━━━━━ Supplied data

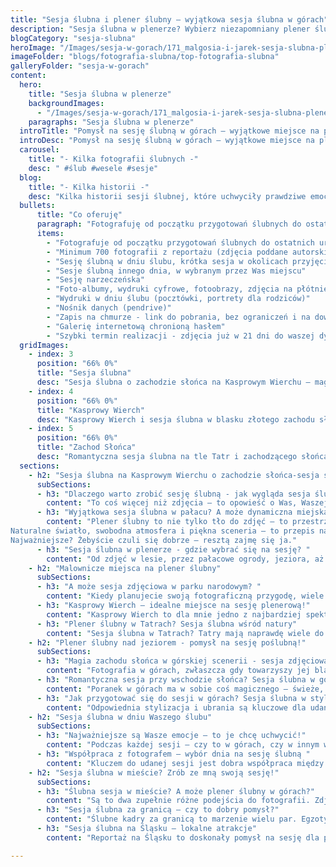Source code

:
 ```yaml
---
title: "Sesja ślubna i plener ślubny – wyjątkowa sesja ślubna w górach"
description: "Sesja ślubna w plenerze? Wybierz niezapomniany plener ślubny w górach. Fotografia plenerowa, która odda magię Waszego dnia."
blogCategory: "sesja-slubna"
heroImage: "/Images/sesja-w-gorach/171_malgosia-i-jarek-sesja-slubna-plener-gora-zborow-jarek-olszewski-fotograf.JPG"
imageFolder: "blogs/fotografia-slubna/top-fotografia-slubna"
galleryFolder: "sesja-w-gorach"
content:
  hero:
    title: "Sesja ślubna w plenerze"
    backgroundImages:
      - "/Images/sesja-w-gorach/171_malgosia-i-jarek-sesja-slubna-plener-gora-zborow-jarek-olszewski-fotograf.JPG"
    paragraphs: "Sesja ślubna w plenerze"
  introTitle: "Pomysł na sesję ślubną w górach – wyjątkowe miejsce na plener ślubny na Kasprowym Wierchu"
  introDesc: "Pomysł na sesję ślubną w górach – wyjątkowe miejsce na plener ślubny na Kasprowym Wierchu"
  carousel:
    title: "- Kilka fotografii ślubnych -"
    desc: " #ślub #wesele #sesje"
  blog:
    title: "- Kilka historii -"
    desc: "Kilka historii sesji ślubnej, które uchwyciły prawdziwe emocje, miłość i wyjątkowe chwile par w pięknych, naturalnych sceneriach."
  bullets:
      title: "Co oferuję"
      paragraph: "Fotografuję od początku przygotowań ślubnych do ostatnich uroczystości weselnych."
      items:
        - "Fotografuje od początku przygotowań ślubnych do ostatnich uroczystości weselnych"
        - "Minimum 700 fotografii z reportażu (zdjęcia poddane autorskiej obróbce - naturalne i prawdziwe fotografie"
        - "Sesję ślubną w dniu ślubu, krótka sesja w okolicach przyjęcia weselnego (by nie tracić cennego czasu)"
        - "Sesje ślubną innego dnia, w wybranym przez Was miejscu"
        - "Sesję narzeczeńska"
        - "Foto-albumy, wydruki cyfrowe, fotoobrazy, zdjęcia na płótnie. portrety w ramkach (można dać odnośnik do oferty gdzie są zdjęcia fotoproduktów)"
        - "Wydruki w dniu ślubu (pocztówki, portrety dla rodziców)"
        - "Nośnik danych (pendrive)"
        - "Zapis na chmurze - link do pobrania, bez ograniczeń i na dowolne urządzenie"
        - "Galerię internetową chronioną hasłem"
        - "Szybki termin realizacji - zdjęcia już w 21 dni do waszej dyspozycji"
  gridImages:
    - index: 3
      position: "66% 0%"
      title: "Sesja ślubna"
      desc: "Sesja ślubna o zachodzie słońca na Kasprowym Wierchu – magia Tatr"
    - index: 4
      position: "66% 0%"
      title: "Kasprowy Wierch"
      desc: "Kasprowy Wierch i sesja ślubna w blasku złotego zachodu słońca"
    - index: 5
      position: "66% 0%"
      title: "Zachod Słońca"
      desc: "Romantyczna sesja ślubna na tle Tatr i zachodzącego słońca"
  sections:
    - h2: "Sesja ślubna na Kasprowym Wierchu o zachodzie słońca-sesja ślubna w plenerze"
      subSections:
      - h3: "Dlaczego warto zrobić sesję ślubną - jak wygląda sesja ślubna?"
        content: "To coś więcej niż zdjęcia – to opowieść o Was, Waszej miłości i emocjach. Sesja zdjęciowa może się odbyć w ważnym dla Was dniu, kilka dni później w plenerze, albo jeszcze wcześniej – jako sesja narzeczeńska. Dla mnie jako fotografa najważniejsze jest, żebyście czuli się swobodnie. Bo to właśnie wtedy powstają najpiękniejsze kadry – naturalne, pełne emocji i prawdziwe. Nie musicie specjalnie przygotowywać się do sesji – naprawdę! Najważniejsze, żebyście przyszli z pozytywnym nastawieniem i byli sobą. Nie chodzi o idealne pozowanie czy sztywne ujęcia. Chodzi o emocje, spojrzenia, gesty – o Was."
      - h3: "Wyjątkowa sesja ślubna w pałacu? A może dynamiczna miejska sesja ślubna? Pomogę w wyborze miejsca na sesję ślubną!"
        content: "Plener ślubny to nie tylko tło do zdjęć – to przestrzeń, w której możecie być sobą. Jako fotograf uwielbiam, gdy miejsce sesji odzwierciedla Waszą energię i styl. Góry, las, jezioro, a może ukryte uliczki miasta? Każde z tych miejsc potrafi opowiedzieć inną historię.
Naturalne światło, swobodna atmosfera i piękna sceneria – to przepis na zdjęcia, które są prawdziwe i ponadczasowe. Plener pozwala uchwycić emocje, spojrzenia, drobne gesty – wszystko to, co buduje Waszą opowieść. Dlatego właśnie warto postawić na plener. To nie tylko wyjątkowe kadry, ale też wspomnienie – moment tylko dla Was, z dala od ślubnego zgiełku. A jeśli wybierzecie Tatry – pomogę zadbać o każdy szczegół, by było pięknie i bez stresu.
Najważniejsze? Żebyście czuli się dobrze – resztą zajmę się ja."
      - h3: "Sesja ślubna w plenerze - gdzie wybrać się na sesję? "
        content: "Od zdjęć w lesie, przez pałacowe ogrody, jeziora, aż po dzikie plaże i majestatyczne góry. Coraz częściej to właśnie Nasze polskie góry przyciągają pary, które marzą o czymś wyjątkowym. Plener ślubny w górach, szczególnie sesja ślubna na Kasprowym Wierchu to coś wyjątkowego. Możliwości pleneru ślubnego są naprawdę ogromne – wszystko zależy od tego, co Wam w duszy gra. Przy wyborze miejsca zawsze warto wziąć pod uwagę porę roku, pogodę i ewentualne pozwolenia – szczególnie w parkach narodowych. Ale spokojnie, pomogę Wam to wszystko ogarnąć. Dobry plan to podstawa pięknych zdjęć – a ja jestem tu po to, żeby stworzyć dla Was kadry, do których będziecie wracać przez całe życie."
    - h2: "Malownicze miejsca na plener ślubny"
      subSections:
      - h3: "A może sesja zdjęciowa w parku narodowym? "
        content: "Kiedy planujecie swoją fotograficzną przygodę, wiele par szuka czegoś naprawdę wyjątkowego – miejsca, które podkreśli Waszą miłość w sposób niepowtarzalny. Parki narodowe to dla mnie jedno z najpiękniejszych miejsc do fotografowania – sesja ślubna w lesie, niesamowite widoki, dziewicza przyroda i atmosfera, która sama w sobie jest magiczna. Uwielbiam wykorzystywać to naturalne piękno, by tworzyć dla Was romantyczne kadry, które będą pamiątką na całe życie. Jeśli kochacie góry i świeże powietrze, uchwycenie Waszych emocji w parku narodowym to strzał w dziesiątkę. Oczywiście, trzeba pamiętać o formalnościach, jak pozwolenia czy zasady obowiązujące w parku, ale nie martwcie się – pomogę Wam się przez to przeprowadzić. Razem zadbamy o każdy szczegół, aby sesja była nie tylko piękna, ale też spokojna i bezproblemowa. Zdjęcia zrobione w takim miejscu będą nie tylko odbiciem Waszej miłości, ale też opowieścią o Was i cudownej naturze, która Was otacza."
      - h3: "Kasprowy Wierch – idealne miejsce na sesję plenerową!"
        content: "Kasprowy Wierch to dla mnie jedno z najbardziej spektakularnych miejsc na stworzenie idealnej pamiątki z tego dnia. Tam, na szczycie, rozpościerają się niesamowite widoki i rozległe panoramy, które potrafią zamienić Wasze zdjęcia w prawdziwe dzieła sztuki. Uwielbiam łapać tam magiczne momenty – czy to zachód, czy wschód słońca – które dodają zdjęciom wyjątkowego klimatu. Oczywiście, plener na Kasprowym to logistyczne wyzwanie, ale powiem szczerze – każdy wysiłek się opłaca. Wyobraźcie sobie Pannę Młodą w zwiewnej sukni i Pana Młodego w eleganckim garniturze na tle potężnych gór – to są właśnie kadry, które zapadają w pamięć na całe życie. Przygotowanie jest kluczowe – ciepłe ubrania, dobra organizacja i sprawdzenie pogody to must-have. Jako fotograf muszę znać górskie warunki i działać tak, by wszystko przebiegało bezpiecznie i sprawnie. Choć to miejsce wymaga trochę więcej pracy, efekt końcowy jest naprawdę wyjątkowy i zdecydowanie warto go wybrać, jeśli marzycie o niezapomnianych, górskich i intymnych przeżyciach."
      - h3: "Plener ślubny w Tatrach? Sesja ślubna wśród natury"
        content: "Sesja ślubna w Tatrach? Tatry mają naprawdę wiele do zaoferowania, jeśli chodzi o fotografie – i Kasprowy Wierch to tylko jedno z wyjątkowych miejsc. Miejsca takie jak Dolina Chochołowska, Morskie Oko, Rusinowa Polana czy Dolina Pięciu Stawów – każde z tych miejsc ma swój niepowtarzalny klimat i pozwala stworzyć zupełnie inne, ale równie piękne fotografie Jako artysta chętnie wykorzystuję naturalne elementy – skały, wodospady, strumienie czy lasy – bo one dodają zdjęciom niezwykłej atmosfery i romantyzmu. Przy wyborze miejsca zawsze zwracam uwagę na to, jak łatwo będzie tam dotrzeć, jakie są warunki i jaka jest trudność trasy, bo komfort i bezpieczeństwo pary młodej są dla mnie priorytetem. Reportaż w Tatrach to dla mnie gwarancja nie tylko pięknych zdjęć, ale też niezapomnianych wspomnień, które zostają na całe życie. Zawsze chętnie doradzę i pomogę zaplanować wszystko tak, aby ten dzień był dla Was wyjątkowy i bez stresu."
    - h2: "Plener ślubny nad jeziorem - pomysł na sesję poślubną!"
      subSections:
      - h3: "Magia zachodu słońca w górskiej scenerii - sesja zdjęciowa w Tatrach"
        content: "Fotografia w górach, zwłaszcza gdy towarzyszy jej blask zachodzącego słońca, to dla mnie prawdziwa kwintesencja romantyzmu. Wyobrażam sobie Was – blisko siebie, otulonych ciepłym światłem, na tle majestatycznych szczytów Tatr. Ta niezwykła sceneria sama tworzy atmosferę, która pozwala uchwycić najprawdziwsze emocje i szczęście. W takich momentach naturalne światło zachodu słońca nadaje zdjęciom wyjątkową magię i głębię, którą uwielbiam wykorzystywać w swojej pracy. Oczywiście, planując zdjęcia o tej porze, zawsze bierzemy pod uwagę zmienne warunki pogodowe i logistykę, by wszystko przebiegło bez problemów. Jeśli zależy Wam na intymnych, pełnych naturalnego piękna ujęciach, zachód słońca w górach to strzał w dziesiątkę – razem stworzymy kadry, do których będziecie wracać z uśmiechem przez całe życie."
      - h3: "Romantyczna sesja przy wschodzie słońca? Sesja ślubna w górach"
        content: "Poranek w górach ma w sobie coś magicznego – świeże, chłodne powietrze i budząca się do życia natura tworzą wyjątkową aurę. Wschód słońca rozświetla niebo pięknymi, miękkimi kolorami, które doskonale oddają klimat tego momentu. Bardzo lubię tę porę dnia, bo światło jest wtedy niezwykle delikatne i pełne ciepła. Wyobrażam sobie Was – szczęśliwych, pełnych emocji, a Pannę Młodą w zwiewnej sukni na tle majestatycznych tatrzańskich szczytów. Wiem, że wczesna pobudka może być wyzwaniem, ale to właśnie ta chwila daje nam zdjęcia, które zapadają w pamięć na całe życie. Jeśli chcecie mieć wyjątkowe, naturalne i pełne magii zdjęcia, sesja o poranku w Tatrach będzie świetnym wyborem. Zawsze dbam o to, by znaleźć idealne miejsce i wykorzystać wschodzące słońce tak, by Wasze zdjęcia były niepowtarzalne i pełne prawdziwych emocji."
      - h3: "Jak przygotować się do sesji w górach? Sesja ślubna w stylu górskim"
        content: "Odpowiednia stylizacja i ubrania są kluczowe dla udanej sesji plenerowej. Wybierając miejsce na sesję w górach, warto postawić na wygodę i funkcjonalność, ale nie rezygnować z elegancji i stylu. Panna młoda może wybrać zwiewną suknię, która będzie pięknie prezentować się na wietrze, a Pan młody może zdecydować się na elegancki garnitur lub casualowy strój. Ważne jest, aby ubrania pasowały do krajobrazu i charakteru miejsca sesji. Planując sesję w Tatrach, warto zabrać ze sobą ciepłe ubrania, takie jak swetry, kurtki i szale, ponieważ pogoda w górach może być zmienna. Dodatki, takie jak kwiaty, welony, kapelusze czy szale, mogą dodać sesji zdjęciowej charakteru i uroku. Jako Wasz fotograf doradzę w wyborze odpowiedniej stylizacji i pomogę w stworzeniu spójnego i harmonijnego wizerunku pary młodej, aby zdjęcia ślubne były wyjątkowe i niezapomniane. Wykonanie sesji w dobrze dobranej stylizacji jest gwarancją pięknych kadrów, które będą odzwierciedlać Wasze osobowości i charakter miejsca sesji."
    - h2: "Sesja ślubna w dniu Waszego ślubu"
      subSections:
      - h3: "Najważniejsze są Wasze emocje – to je chcę uchwycić!"
        content: "Podczas każdej sesji – czy to w górach, czy w innym wyjątkowym miejscu – najważniejsze dla mnie są Wasze emocje. Uśmiechy, spojrzenia, subtelne gesty… to właśnie one tworzą prawdziwą historię. Uwielbiam łapać te niepozorne momenty: Wasze czułe spojrzenia, spontaniczny śmiech, delikatny dotyk dłoni. Jeśli sesja odbywa się blisko dnia ślubu, często udaje się jeszcze raz przeżyć wspomnienie pierwszego tańca, zakładania obrączek czy drobnych wzruszeń. Dla mnie fotografia to nie tylko ładne kadry – to opowieść o Was. Dlatego, jako Wasz fotograf ślubny, zawsze zachęcam, żebyście przed sesją powiedzieli mi, które chwile są dla Was najważniejsze. Dzięki temu mogę lepiej je uchwycić i stworzyć dla Was pamiątkę, która będzie żyła razem z Wami przez całe życie."
      - h3: "Współpraca z fotografem – wybór dnia na sesję ślubną "
        content: "Kluczem do udanej sesji jest dobra współpraca między nami. Zawsze zależy mi, żebyśmy przed spotkaniem usiedli razem i porozmawiali – o Waszych oczekiwaniach, pomysłach, o tym, kim jesteście i jak wygląda Wasza historia miłości. To pomaga mi stworzyć zdjęcia, które naprawdę Was oddają. Podczas sesji najważniejsze, żebyście zaufali mi i dali się ponieść emocjom. Ja zadbam o to, żebyście czuli się swobodnie i naturalnie, a czasem zaproponuję coś nowego, by dodać zdjęciom magii i świeżości. Otwartość i chęć do małych eksperymentów naprawdę robi różnicę. Jeśli marzycie o sesji w górach, upewnijcie się, że fotograf ma doświadczenie w takich warunkach – to ważne, bo góry potrafią zaskoczyć. Zawsze chętnie doradzę najlepsze miejsca i pomogę zaplanować wszystko tak, by było komfortowo i bezpiecznie."
    - h2: "Sesja ślubna w mieście? Zrób ze mną swoją sesję!"
      subSections:
      - h3: "Ślubna sesja w mieście? A może plener ślubny w górach?"
        content: "Są to dwa zupełnie różne podejścia do fotografii. Zdjęcia w mieście oferują nowoczesną, dynamiczną scenerię, idealną dla par, które cenią sobie miejski styl życia. Architektura, neonowe światła, graffiti – to wszystko może stanowić ciekawe tło dla zdjęć. Z kolei plener to powrót do natury, romantyczny klimat i możliwość wykorzystania malowniczych krajobrazów. Wybór zależy od preferencji pary młodej i ich charakteru. Warto pamiętać, że zarówno sesja ślubna w mieście, jak i sesja ślubna w plenerze wymagają odpowiedniego przygotowania i umiejętności fotografa. Wykonanie sesji zależy od pomysłu na plener ślubny, doboru miejsca na sesję oraz przygotowaniu sprzętu przez fotografa."
      - h3: "Sesja ślubna za granicą – czy to dobry pomysł?"
        content: "Ślubne kadry za granicą to marzenie wielu par. Egzotyczne widoki, unikalna architektura i niezapomniane wrażenia – to wszystko może sprawić, że zdjęcia ślubne będą naprawdę wyjątkowe. Jednak reportaż za granicą wiąże się z dodatkowymi kosztami i wyzwaniami logistycznymi. Należy uwzględnić koszty podróży, zakwaterowania, transportu sprzętu fotograficznego, a także formalności związane z uzyskaniem pozwoleń na fotografowanie w danym miejscu. Przed podjęciem decyzji warto dokładnie przeanalizować budżet i sprawdzić, czy cena sesji ślubnej jest adekwatna do oferowanych możliwości. Alternatywą dla sesji ślubnej za granicą może być sesja ślubna w górach, nad morzem lub w lesie – Polska oferuje wiele malowniczych miejsce na sesje."
      - h3: "Sesja ślubna na Śląsku – lokalne atrakcje"
        content: "Reportaż na Śląsku to doskonały pomysł na sesję dla par, które cenią sobie industrialny klimat i unikalną architekturę. Śląsk oferuje wiele ciekawych miejsce na sesje ślubne – od zabytkowych kopalni i hut, po nowoczesne centra kulturalne i parki.  Sesja plenerowa na Śląsku to także okazja do poznania historii i kultury regionu. Planując sesję, warto wziąć pod uwagę warunki pogodowe i dostępność wybranych miejsc. Sesja zdjęciowa na Śląsku może być doskonałą alternatywą dla sesji ślubnej w górach lub nad morzem, oferując oryginalną i niezapomnianą scenerię. Na Śląsku można zrobić sesję ślubną z ciekawym wykorzystaniem architektury."

---
```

━━━━━━━━━━

- **Work task**
When "można" shows up in a line of the material, report that line.

- **Response area**
        - "Foto-albumy, wydruki cyfrowe, fotoobrazy, zdjęcia na płótnie. portrety w ramkach (można dać odnośnik do oferty gdzie są zdjęcia fotoproduktów)"
        content: "Reportaż na Śląsku to doskonały pomysł na sesję dla par, które cenią sobie industrialny klimat i unikalną architekturę. Śląsk oferuje wiele ciekawych miejsce na sesje ślubne – od zabytkowych kopalni i hut, po nowoczesne centra kulturalne i parki.  Sesja plenerowa na Śląsku to także okazja do poznania historii i kultury regionu. Planując sesję, warto wziąć pod uwagę warunki pogodowe i dostępność wybranych miejsc. Sesja zdjęciowa na Śląsku może być doskonałą alternatywą dla sesji ślubnej w górach lub nad morzem, oferując oryginalną i niezapomnianą scenerię. Na Śląsku można zrobić sesję ślubną z ciekawym wykorzystaniem architektury."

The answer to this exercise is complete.